Provided data >>
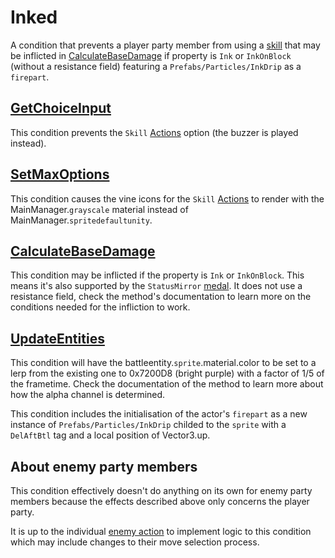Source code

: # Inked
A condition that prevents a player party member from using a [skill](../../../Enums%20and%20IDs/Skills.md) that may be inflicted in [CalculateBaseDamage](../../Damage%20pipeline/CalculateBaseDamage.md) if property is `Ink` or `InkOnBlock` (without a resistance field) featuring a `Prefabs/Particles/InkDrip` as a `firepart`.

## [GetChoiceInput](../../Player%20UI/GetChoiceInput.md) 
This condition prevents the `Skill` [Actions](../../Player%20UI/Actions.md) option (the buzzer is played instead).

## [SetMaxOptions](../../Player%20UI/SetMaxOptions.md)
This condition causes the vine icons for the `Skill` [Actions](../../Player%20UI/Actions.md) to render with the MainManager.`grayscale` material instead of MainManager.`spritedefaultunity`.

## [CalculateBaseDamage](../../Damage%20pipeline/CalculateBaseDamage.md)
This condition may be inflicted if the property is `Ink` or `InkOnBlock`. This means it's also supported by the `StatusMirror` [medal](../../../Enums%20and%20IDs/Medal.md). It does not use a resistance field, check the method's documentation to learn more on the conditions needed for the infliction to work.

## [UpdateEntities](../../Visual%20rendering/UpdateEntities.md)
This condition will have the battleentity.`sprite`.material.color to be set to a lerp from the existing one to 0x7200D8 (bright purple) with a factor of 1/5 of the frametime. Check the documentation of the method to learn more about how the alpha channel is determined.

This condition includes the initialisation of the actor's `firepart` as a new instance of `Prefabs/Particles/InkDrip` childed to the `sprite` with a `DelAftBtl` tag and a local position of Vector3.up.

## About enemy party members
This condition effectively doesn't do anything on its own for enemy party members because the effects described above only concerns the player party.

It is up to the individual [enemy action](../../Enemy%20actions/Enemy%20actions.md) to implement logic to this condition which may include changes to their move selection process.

Task to complete >>
Begin at the line above that has "This condition will" and stop after the line that has "## About enemy party members", copying each line exactly and adding nothing else.

Answer >>
This condition will have the battleentity.`sprite`.material.color to be set to a lerp from the existing one to 0x7200D8 (bright purple) with a factor of 1/5 of the frametime. Check the documentation of the method to learn more about how the alpha channel is determined.

This condition includes the initialisation of the actor's `firepart` as a new instance of `Prefabs/Particles/InkDrip` childed to the `sprite` with a `DelAftBtl` tag and a local position of Vector3.up.

## About enemy party members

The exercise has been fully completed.